2019年3月のRFC 8490は、Ray Bellis、Stuart Cheshire、John Dickinson、Sara Dickinson、Ted Lemon、Tom Pusateriの共著である。OPCODE 6としてDNS Stateful Operations(DSO)を定義し、RFC 1035とRFC 7766を更新した。重要なのは、永続的な操作が存在し、その規則を双方が理解している状態に名前を与えたことだ。

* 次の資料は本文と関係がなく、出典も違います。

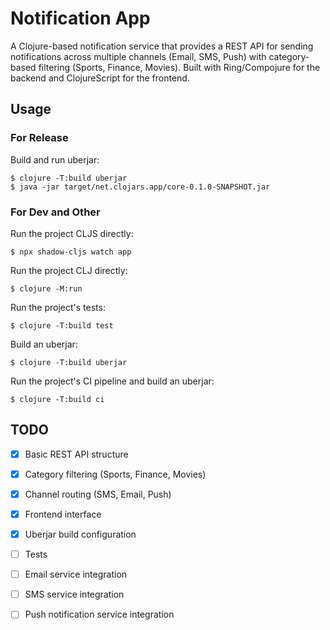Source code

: # Notification App

A Clojure-based notification service that provides a REST API for sending notifications across multiple channels (Email, SMS, Push) with category-based filtering (Sports, Finance, Movies). Built with Ring/Compojure for the backend and ClojureScript for the frontend.

## Usage

### For Release

Build and run uberjar:

    $ clojure -T:build uberjar
    $ java -jar target/net.clojars.app/core-0.1.0-SNAPSHOT.jar

### For Dev and Other

Run the project CLJS directly:

    $ npx shadow-cljs watch app

Run the project CLJ directly:

    $ clojure -M:run

Run the project's tests:

    $ clojure -T:build test

Build an uberjar:

    $ clojure -T:build uberjar

Run the project's CI pipeline and build an uberjar:

    $ clojure -T:build ci

## TODO

- [x] Basic REST API structure
- [x] Category filtering (Sports, Finance, Movies)
- [x] Channel routing (SMS, Email, Push)
- [x] Frontend interface
- [x] Uberjar build configuration
- [ ] Tests
- [ ] Email service integration
- [ ] SMS service integration
- [ ] Push notification service integration

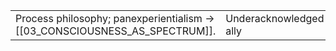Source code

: |                                                                            |                        |
| -------------------------------------------------------------------------- | ---------------------- |
| Process philosophy; panexperientialism → [[03_CONSCIOUSNESS_AS_SPECTRUM]]. | Underacknowledged ally |
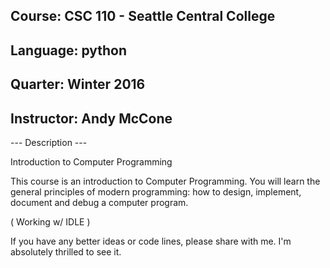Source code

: ## Course:      CSC 110 - Seattle Central College
## Language:    python
## Quarter:     Winter 2016
## Instructor:  Andy McCone

--- Description ---

Introduction to Computer Programming

This course is an introduction to Computer Programming. You will learn the general principles of modern programming: how to design, implement, document and debug a computer program.


( Working w/ IDLE )

If you have any better ideas or code lines, please share with me. I'm absolutely thrilled to see it.
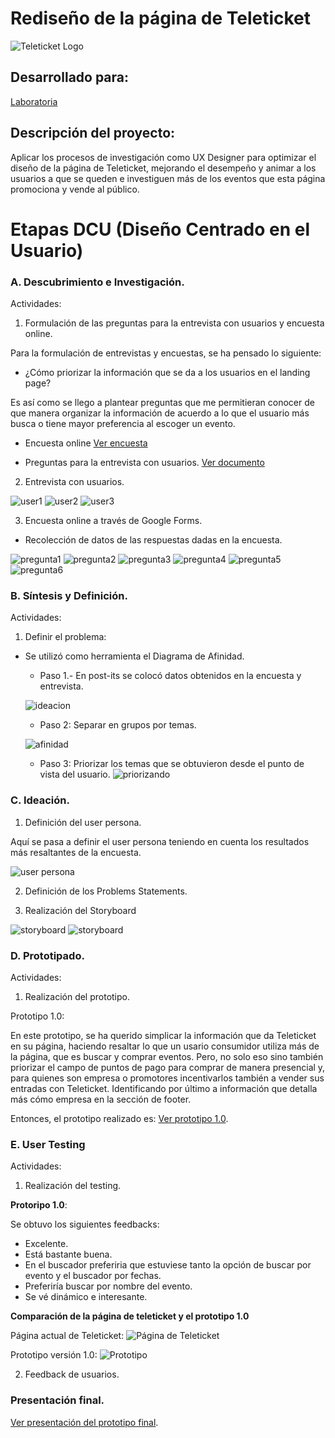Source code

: # Rediseño de la página de Teleticket

![Teleticket Logo](assets/images/teleticket.jpg)

## Desarrollado para:

[Laboratoria](http://www.laboratoria.la/)


## Descripción del proyecto:

Aplicar los procesos de investigación como UX Designer para optimizar el diseño de la página de Teleticket, mejorando el desempeño y animar a los usuarios a que se queden e investiguen más de los eventos que esta página promociona y vende al público.


# Etapas DCU (Diseño Centrado en el Usuario)

### A. Descubrimiento e Investigación.

Actividades:

1. Formulación de las preguntas para la entrevista con usuarios y encuesta online.

Para la formulación de entrevistas y encuestas, se ha pensado lo siguiente:

* ¿Cómo priorizar la información que se da a los usuarios en el landing page?

Es así como se llego a plantear preguntas que me permitieran conocer de que manera organizar la información de acuerdo a lo que el usuario más busca o tiene mayor preferencia al escoger un evento.

* Encuesta online [Ver encuesta](https://docs.google.com/forms/d/e/1FAIpQLSdj8Ffw1IMyD9e_eYjiEkOvNJ9byX2mnxafHbSzBP7A3Uoy7w/viewform?usp=sf_link)

* Preguntas para la entrevista con usuarios. [Ver documento](https://docs.google.com/document/d/1hp4pRSW91uJz8U5exG9--DuwU6Hvhr5Ms5C8aU0GdLQ/edit)

2. Entrevista con usuarios.

![user1](assets/images/interview/u1.jpg)
![user2](assets/images/interview/u2.jpg)
![user3](assets/images/interview/u3.jpg)

3. Encuesta online a través de Google Forms.

* Recolección de datos de las respuestas dadas en la encuesta.

![pregunta1](assets/images/survey/p1.png)
![pregunta2](assets/images/survey/p2.png)
![pregunta3](assets/images/survey/p3.png)
![pregunta4](assets/images/survey/p4.png)
![pregunta5](assets/images/survey/p5.png)
![pregunta6](assets/images/survey/p6.png)

### B. Síntesis y Definición.

Actividades:

1. Definir el problema:

* Se utilizó como herramienta el Diagrama de Afinidad.

    * Paso 1.- En post-its se colocó datos obtenidos en la encuesta y entrevista.

    ![ideacion](assets/images/ideación.png)
    * Paso 2: Separar en grupos por temas.

    ![afinidad](assets/images/afinidad.png)
    * Paso 3: Priorizar los temas que se obtuvieron desde el punto de vista del usuario.
    ![priorizando](assets/images/organización.png)

### C. Ideación.

1. Definición del user persona.

Aquí se pasa a definir el user persona teniendo en cuenta los resultados más resaltantes de la encuesta.

![user persona](assets/images/user-persona.png)

2. Definición de los Problems Statements.

3. Realización del Storyboard

![storyboard](assets/images/storyboard1.png)
![storyboard](assets/images/storyboard2.png)

### D. Prototipado.

Actividades:

1. Realización del prototipo.

Prototipo 1.0:

En este prototipo, se ha querido simplicar la información que da Teleticket en su página, haciendo resaltar lo que un usario consumidor utiliza más de la página, que es buscar y comprar eventos.
Pero, no solo eso sino también priorizar el campo de puntos de pago para comprar de manera presencial y, para quienes son empresa o promotores incentivarlos también a vender sus entradas con Teleticket.
Identificando por último a información que detalla más cómo empresa en la sección de footer.

Entonces, el prototipo realizado es:
[Ver prototipo 1.0](https://marvelapp.com/2f07a58).

### E. User Testing

Actividades: 

1. Realización del testing.

**Protoripo 1.0**:

Se obtuvo los siguientes feedbacks:

* Excelente.
* Está bastante buena.
* En el buscador preferiria que estuviese tanto la opción de buscar por evento y el buscador por fechas.
* Preferiría buscar por nombre del evento.
* Se vé dinámico e interesante.

**Comparación de la página de teleticket y el prototipo 1.0**

Página actual de Teleticket:
![Página de Teleticket](assets/images/landingpage.png)

Prototipo versión 1.0:
![Prototipo](assets/images/prototipo.png)

2. Feedback de usuarios.

### Presentación final.

[Ver presentación del prototipo final]().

最初にあるのは接続だけである。限定されたearly dataの場合を除き、クライアントがDSO要求を送り、同じ識別子を持つ成功応答を受けて初めてDSOセッションになる。古いサーバーが沈黙したとき、受理されたと推定してはならない。所定時間後に接続を破棄し、既知状態から始め直す。
一つのメッセージに一つの主操作
DSOは12バイトのDNSヘッダーを使うが、操作はType-Length-Valueで表す。メッセージにはPrimary TLVが一つだけあり、それが応答を要する要求か、応答してはならない一方向通知かを決める。
要求のMESSAGE IDはゼロ以外で、応答は同じ値を返す。一方向通知はゼロを使う。複数要求は連続送信でき、応答順は入れ替わり得るが、受信側の処理順は到着順である。未知のPrimary TLVにはDSOTYPENIを返し、未知のAdditional TLVは無視する。理解できない意味を受理したふりをせずに拡張できる。
沈黙を測る二つの時計
静かな接続は放棄済みかもしれないし、変化を待つ有効な購読かもしれない。そこでRFCはinactivity timeoutとkeepalive intervalを分ける。
前者は有意味な操作を見る。長期操作は取り消されるまで有効で、無通信でも直ちに非活動とはならない。後者は経路の到達性を確かめ、NATやファイアウォールの状態を保つ。keepaliveは脈拍だが、操作の目的を更新する承認ではない。
二つを混ぜると、静かな購読を壊すか、古い状態を永久化する。運用者はタイマーだけでなく、状態を保持する理由となる未完了操作も確認しなければならない。
再接続の殺到を避ける終了
Retry Delayは、サーバーが終了時に再接続までの待ち時間を伝える。理由コードは通常の再起動、致命的な形式不良、資源枯渇、再設定を分ける。制御された停止が一斉再接続へ変わるのを防ぐ仕組みである。
ただしコードは限定的な証拠だ。SERVFAILは負荷軽減を示し得るが内部原因までは証明せず、REFUSEDは不正や永久撤回を意味しない。DSOは信頼できる順序付き運搬路、すなわちDNS over TCPまたはTLSを必要とする。UDPにはセッション性がなく、HTTPSには別の管理機構がある。
RFC 8765はDNS Push NotificationsにDSOを利用した。価値は長い接続ではなく、別のプロトコルが共有できるライフサイクルにある。IANA登録簿はDSOコードの割当を示すが、普及率や実装品質は示さない。
Ray Bellisらの設計は、確立、沈黙、到達、過負荷、終了、再試行を別々の出来事にした。永続性を利用しながら、それを見えない権限にしないための境界である。